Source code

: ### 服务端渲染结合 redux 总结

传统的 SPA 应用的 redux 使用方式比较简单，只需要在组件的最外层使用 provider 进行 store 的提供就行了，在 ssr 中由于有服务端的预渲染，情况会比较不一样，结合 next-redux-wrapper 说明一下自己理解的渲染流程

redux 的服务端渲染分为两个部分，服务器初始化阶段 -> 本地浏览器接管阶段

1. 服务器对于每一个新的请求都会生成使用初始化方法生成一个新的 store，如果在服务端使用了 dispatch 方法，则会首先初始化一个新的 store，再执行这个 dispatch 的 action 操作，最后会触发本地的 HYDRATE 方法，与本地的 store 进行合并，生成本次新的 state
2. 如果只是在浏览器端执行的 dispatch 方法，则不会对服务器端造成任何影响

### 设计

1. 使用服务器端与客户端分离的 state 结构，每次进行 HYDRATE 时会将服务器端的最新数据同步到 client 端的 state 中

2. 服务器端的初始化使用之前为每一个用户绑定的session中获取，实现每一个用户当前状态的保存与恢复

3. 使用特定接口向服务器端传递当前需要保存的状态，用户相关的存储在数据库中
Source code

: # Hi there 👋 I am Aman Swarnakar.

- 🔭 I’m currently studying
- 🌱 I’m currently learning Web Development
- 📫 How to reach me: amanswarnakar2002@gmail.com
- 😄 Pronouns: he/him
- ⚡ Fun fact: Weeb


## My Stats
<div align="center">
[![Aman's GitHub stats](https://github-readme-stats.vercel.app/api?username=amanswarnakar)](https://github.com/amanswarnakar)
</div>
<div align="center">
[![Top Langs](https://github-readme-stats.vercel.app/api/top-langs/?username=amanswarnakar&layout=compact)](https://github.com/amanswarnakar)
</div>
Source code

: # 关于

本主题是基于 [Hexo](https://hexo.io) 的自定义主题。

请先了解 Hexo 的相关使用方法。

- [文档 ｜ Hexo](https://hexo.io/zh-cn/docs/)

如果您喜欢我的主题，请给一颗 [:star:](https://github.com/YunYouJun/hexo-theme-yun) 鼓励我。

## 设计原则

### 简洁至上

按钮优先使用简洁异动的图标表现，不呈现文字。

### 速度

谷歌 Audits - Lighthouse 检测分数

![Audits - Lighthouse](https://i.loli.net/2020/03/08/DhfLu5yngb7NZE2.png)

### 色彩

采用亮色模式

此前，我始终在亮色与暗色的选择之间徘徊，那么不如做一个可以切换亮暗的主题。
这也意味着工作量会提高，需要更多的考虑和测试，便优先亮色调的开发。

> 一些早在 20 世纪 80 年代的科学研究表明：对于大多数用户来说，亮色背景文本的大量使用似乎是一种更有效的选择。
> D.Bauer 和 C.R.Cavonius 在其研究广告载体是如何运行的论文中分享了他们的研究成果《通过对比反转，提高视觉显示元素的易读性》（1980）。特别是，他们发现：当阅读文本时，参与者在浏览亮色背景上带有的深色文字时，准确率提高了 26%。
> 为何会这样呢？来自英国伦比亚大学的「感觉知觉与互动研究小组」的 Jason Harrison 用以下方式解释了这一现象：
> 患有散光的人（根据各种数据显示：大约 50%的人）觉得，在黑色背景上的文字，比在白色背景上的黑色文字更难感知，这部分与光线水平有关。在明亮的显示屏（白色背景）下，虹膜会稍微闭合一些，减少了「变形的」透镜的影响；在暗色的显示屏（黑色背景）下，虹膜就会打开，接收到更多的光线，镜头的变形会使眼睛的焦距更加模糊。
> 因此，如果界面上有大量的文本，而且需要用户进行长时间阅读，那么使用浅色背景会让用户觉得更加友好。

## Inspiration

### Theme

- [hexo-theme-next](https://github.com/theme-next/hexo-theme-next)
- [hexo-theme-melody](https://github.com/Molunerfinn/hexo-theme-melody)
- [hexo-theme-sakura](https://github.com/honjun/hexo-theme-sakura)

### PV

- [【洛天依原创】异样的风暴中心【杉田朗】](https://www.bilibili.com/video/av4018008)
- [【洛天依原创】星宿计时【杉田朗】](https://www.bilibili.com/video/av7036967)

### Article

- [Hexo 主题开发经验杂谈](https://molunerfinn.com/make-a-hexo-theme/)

_What you are asked to do_
Write out, from the lines above, only those from the line with "am Aman Swarnakar." to the line with "这也意味着工作量会提高，需要更多的考虑和测试，便优先亮色调的开发。", exactly as given, including the first and the last.

_Result_
: # Hi there 👋 I am Aman Swarnakar.

- 🔭 I’m currently studying
- 🌱 I’m currently learning Web Development
- 📫 How to reach me: amanswarnakar2002@gmail.com
- 😄 Pronouns: he/him
- ⚡ Fun fact: Weeb


## My Stats
<div align="center">
[![Aman's GitHub stats](https://github-readme-stats.vercel.app/api?username=amanswarnakar)](https://github.com/amanswarnakar)
</div>
<div align="center">
[![Top Langs](https://github-readme-stats.vercel.app/api/top-langs/?username=amanswarnakar&layout=compact)](https://github.com/amanswarnakar)
</div>
Source code

: # 关于

本主题是基于 [Hexo](https://hexo.io) 的自定义主题。

请先了解 Hexo 的相关使用方法。

- [文档 ｜ Hexo](https://hexo.io/zh-cn/docs/)

如果您喜欢我的主题，请给一颗 [:star:](https://github.com/YunYouJun/hexo-theme-yun) 鼓励我。

## 设计原则

### 简洁至上

按钮优先使用简洁异动的图标表现，不呈现文字。

### 速度

谷歌 Audits - Lighthouse 检测分数

![Audits - Lighthouse](https://i.loli.net/2020/03/08/DhfLu5yngb7NZE2.png)

### 色彩

采用亮色模式

此前，我始终在亮色与暗色的选择之间徘徊，那么不如做一个可以切换亮暗的主题。
这也意味着工作量会提高，需要更多的考虑和测试，便优先亮色调的开发。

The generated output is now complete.